John Walter, Pug Virus, 2015
An activist spirit permeates John Walter’s hot pink inflatable Pug Virus (2015). A carnivalesque representation of the HIV virus, created in light of recent advances in antiretroviral treatments, its appearance contrasts with depictions of the virus during the early years of the AIDS crisis. Walter says the inflatable, which was part of his 2015 project ‘Alien Sex Club’ (which I curated), allowed him ‘to make something large-scale and permanent but easy to transport and store’. Inflatables, he says, have a special ‘kind of magic, akin to stop-frame animation because they seem to defy the laws of physics somehow.’
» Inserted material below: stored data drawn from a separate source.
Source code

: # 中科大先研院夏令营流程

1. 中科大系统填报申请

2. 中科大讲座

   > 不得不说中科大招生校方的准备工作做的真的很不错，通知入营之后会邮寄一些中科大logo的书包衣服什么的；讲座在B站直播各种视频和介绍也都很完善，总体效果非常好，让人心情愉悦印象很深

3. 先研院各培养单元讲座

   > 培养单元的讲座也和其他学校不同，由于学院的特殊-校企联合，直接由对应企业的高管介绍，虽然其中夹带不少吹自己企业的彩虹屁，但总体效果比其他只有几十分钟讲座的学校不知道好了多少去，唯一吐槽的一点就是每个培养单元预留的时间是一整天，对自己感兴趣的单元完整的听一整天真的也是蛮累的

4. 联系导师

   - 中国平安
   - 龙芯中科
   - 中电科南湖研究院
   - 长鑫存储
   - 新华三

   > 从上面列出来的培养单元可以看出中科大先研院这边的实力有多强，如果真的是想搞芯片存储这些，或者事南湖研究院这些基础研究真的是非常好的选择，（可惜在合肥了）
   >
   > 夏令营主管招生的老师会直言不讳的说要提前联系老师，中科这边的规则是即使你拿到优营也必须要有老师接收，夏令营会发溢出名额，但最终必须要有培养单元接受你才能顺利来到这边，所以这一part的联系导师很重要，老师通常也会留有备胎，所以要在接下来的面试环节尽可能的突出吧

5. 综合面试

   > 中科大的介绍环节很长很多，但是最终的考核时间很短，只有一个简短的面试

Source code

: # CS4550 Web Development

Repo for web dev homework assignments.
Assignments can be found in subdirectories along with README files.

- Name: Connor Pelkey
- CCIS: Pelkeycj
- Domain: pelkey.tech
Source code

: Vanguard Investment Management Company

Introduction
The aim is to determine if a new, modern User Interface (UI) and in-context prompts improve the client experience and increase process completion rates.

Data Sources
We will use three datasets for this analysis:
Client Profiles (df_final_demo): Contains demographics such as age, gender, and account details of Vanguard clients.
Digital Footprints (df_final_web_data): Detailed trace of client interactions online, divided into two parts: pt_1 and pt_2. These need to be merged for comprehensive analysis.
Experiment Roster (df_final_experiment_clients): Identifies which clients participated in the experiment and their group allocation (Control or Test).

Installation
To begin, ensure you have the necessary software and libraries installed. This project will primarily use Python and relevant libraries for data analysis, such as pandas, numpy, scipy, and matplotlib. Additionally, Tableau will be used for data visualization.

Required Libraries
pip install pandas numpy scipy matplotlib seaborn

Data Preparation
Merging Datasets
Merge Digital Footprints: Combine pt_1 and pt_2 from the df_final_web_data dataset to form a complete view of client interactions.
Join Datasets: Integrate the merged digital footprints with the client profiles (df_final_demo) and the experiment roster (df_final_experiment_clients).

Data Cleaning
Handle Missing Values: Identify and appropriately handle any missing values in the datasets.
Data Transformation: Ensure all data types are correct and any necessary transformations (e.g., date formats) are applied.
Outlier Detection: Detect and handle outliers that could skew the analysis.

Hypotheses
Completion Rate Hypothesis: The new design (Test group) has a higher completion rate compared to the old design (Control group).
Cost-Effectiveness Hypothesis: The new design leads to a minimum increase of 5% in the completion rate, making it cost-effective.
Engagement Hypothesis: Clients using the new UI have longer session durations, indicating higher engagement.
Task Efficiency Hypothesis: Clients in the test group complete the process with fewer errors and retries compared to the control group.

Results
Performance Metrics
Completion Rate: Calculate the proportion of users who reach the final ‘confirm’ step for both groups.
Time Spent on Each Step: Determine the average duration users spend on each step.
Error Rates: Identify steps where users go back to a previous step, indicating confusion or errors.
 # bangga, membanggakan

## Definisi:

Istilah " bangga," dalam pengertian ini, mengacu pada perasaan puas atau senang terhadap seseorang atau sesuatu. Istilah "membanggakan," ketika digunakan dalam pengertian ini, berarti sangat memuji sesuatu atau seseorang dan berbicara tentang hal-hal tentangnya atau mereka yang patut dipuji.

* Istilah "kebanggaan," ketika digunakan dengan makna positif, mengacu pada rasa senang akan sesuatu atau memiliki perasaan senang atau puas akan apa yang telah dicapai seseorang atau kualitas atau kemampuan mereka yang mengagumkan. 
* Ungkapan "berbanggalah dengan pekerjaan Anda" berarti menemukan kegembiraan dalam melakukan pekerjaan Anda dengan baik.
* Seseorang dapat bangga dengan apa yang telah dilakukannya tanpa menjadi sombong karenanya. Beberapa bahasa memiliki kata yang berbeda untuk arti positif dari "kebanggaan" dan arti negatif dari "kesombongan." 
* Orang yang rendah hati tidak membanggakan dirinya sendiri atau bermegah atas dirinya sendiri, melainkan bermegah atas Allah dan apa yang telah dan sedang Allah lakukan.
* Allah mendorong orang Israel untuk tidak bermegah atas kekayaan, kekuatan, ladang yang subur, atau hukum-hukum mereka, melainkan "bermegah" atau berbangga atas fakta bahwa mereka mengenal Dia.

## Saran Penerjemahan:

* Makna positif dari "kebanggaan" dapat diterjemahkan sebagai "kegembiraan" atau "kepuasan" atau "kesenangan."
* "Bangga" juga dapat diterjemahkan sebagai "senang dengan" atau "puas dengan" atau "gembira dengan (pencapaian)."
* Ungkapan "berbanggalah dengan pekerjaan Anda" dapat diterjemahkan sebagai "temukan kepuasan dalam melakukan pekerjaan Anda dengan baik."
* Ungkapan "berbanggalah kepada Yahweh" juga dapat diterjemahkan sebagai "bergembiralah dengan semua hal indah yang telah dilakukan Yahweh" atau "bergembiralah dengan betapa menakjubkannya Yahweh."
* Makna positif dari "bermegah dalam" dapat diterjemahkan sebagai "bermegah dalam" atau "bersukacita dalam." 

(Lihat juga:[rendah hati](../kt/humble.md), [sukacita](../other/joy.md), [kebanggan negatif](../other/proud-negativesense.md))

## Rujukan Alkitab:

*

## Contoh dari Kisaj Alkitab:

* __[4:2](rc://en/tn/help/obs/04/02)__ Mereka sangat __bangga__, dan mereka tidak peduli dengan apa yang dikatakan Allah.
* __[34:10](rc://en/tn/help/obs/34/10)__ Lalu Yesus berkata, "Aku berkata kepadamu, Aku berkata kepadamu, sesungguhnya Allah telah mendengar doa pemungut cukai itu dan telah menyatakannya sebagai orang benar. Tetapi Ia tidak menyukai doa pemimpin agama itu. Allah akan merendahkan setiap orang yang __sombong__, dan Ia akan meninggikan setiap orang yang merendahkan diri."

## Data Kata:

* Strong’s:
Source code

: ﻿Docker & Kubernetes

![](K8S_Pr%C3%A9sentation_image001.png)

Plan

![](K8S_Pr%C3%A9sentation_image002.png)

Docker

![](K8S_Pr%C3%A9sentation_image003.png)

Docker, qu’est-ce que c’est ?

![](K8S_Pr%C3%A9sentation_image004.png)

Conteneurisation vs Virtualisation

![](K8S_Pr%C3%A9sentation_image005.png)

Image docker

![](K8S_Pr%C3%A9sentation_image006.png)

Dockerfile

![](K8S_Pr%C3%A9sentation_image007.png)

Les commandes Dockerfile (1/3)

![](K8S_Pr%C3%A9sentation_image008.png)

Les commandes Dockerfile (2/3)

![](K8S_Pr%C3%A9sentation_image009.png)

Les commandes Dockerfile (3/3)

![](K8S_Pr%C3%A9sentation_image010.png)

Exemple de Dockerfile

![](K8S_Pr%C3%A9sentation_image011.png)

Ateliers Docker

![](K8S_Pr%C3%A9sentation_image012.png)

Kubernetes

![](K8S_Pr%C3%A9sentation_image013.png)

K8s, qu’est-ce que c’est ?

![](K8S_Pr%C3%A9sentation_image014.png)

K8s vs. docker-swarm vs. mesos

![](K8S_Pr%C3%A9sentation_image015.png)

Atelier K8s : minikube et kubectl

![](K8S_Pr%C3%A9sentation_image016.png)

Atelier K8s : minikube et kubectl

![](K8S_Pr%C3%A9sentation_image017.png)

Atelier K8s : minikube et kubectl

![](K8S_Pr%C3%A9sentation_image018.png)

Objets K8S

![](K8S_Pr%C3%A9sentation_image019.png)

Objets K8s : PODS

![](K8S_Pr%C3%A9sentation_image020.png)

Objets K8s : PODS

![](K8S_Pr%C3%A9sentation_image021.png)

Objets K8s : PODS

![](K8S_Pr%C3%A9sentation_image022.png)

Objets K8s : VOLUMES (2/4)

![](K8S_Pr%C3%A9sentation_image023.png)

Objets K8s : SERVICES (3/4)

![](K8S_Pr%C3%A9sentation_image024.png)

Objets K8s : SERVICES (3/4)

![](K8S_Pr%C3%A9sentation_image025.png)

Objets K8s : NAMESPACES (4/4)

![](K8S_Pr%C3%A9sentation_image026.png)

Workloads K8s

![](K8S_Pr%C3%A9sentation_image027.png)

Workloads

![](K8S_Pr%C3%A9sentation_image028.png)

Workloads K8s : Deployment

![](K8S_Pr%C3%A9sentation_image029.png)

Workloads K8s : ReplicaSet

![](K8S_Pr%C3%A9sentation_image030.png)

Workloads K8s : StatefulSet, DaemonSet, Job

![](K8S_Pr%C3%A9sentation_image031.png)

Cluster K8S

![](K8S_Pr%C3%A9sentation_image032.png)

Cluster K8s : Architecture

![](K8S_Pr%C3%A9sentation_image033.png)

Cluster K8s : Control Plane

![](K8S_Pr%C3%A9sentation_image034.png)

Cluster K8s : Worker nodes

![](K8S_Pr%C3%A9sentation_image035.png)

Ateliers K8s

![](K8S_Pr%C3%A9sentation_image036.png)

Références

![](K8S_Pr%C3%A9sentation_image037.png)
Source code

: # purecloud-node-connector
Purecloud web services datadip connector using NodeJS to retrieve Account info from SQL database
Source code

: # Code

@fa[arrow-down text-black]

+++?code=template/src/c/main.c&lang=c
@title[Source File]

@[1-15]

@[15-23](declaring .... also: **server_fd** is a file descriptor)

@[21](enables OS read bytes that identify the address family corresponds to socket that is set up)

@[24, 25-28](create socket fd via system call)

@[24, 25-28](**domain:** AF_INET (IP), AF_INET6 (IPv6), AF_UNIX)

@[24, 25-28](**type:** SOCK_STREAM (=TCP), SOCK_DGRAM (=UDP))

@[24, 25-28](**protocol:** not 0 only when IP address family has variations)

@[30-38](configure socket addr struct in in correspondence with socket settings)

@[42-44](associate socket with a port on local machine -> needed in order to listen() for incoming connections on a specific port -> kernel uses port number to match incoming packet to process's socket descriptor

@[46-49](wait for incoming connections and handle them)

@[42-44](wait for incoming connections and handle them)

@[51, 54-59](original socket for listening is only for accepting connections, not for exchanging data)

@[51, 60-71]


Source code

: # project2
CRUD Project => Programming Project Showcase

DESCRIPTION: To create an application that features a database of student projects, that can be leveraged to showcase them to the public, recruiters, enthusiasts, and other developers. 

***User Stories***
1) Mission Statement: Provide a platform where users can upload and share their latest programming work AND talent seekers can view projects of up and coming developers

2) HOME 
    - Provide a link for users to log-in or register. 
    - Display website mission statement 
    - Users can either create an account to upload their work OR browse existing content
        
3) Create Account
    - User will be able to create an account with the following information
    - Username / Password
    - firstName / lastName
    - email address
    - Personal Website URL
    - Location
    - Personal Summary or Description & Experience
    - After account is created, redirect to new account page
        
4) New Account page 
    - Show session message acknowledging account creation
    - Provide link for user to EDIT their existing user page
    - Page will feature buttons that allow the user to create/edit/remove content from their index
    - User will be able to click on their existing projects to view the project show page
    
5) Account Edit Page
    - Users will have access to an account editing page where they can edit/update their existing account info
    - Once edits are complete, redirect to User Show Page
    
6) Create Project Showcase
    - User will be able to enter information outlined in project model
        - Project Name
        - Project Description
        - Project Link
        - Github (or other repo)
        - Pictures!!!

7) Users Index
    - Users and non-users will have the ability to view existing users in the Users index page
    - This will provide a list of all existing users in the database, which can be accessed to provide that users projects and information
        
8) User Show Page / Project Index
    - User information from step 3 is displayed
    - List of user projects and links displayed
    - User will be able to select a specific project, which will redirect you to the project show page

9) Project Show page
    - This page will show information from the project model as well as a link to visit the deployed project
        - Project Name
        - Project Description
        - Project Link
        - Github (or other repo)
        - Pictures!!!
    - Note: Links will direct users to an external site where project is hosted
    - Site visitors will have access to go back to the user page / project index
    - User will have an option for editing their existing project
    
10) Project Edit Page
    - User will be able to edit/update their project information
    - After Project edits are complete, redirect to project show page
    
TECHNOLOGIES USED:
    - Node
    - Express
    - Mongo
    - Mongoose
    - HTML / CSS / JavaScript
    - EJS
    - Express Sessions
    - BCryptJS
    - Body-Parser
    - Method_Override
Mark Leckey, Felix the Cat, 2013
This cartoonish quality is something Mark Leckey has explored in several works featuring Felix the Cat, including the large inflatable Felix the Cat, 2013. His interest in the character hinges on the fact that in 1919 the cartoon cat was the first subject to be broadcast, launching a juggernaut of developments in the media and changes in attitudes and behaviours. Leckey’s inflatable Felix the Cat has appeared in galleries and museums around the world, standing proud, slumped in the corner, or squeezed into an art fair booth.
Jeremy Deller, Sacrilege, 2012
On the ground, inflatable art has tended to be more whimsical, summoning up associations with carnivals and circuses, as in the case of Jeremy Deller’s Sacrilege (2012). A bouncy castle replica of Stonehenge, it premiered at Glasgow International festival and then toured the UK. But the work also performs an egalitarian, democratic function: by delivering his air-filled version of the UK’s best-known prehistoric monument to communities across the country, Deller brought a national icon to people who might not otherwise have access to the real thing. Admission to Stonehenge costs £17. Bouncing around Sacrilege? Free.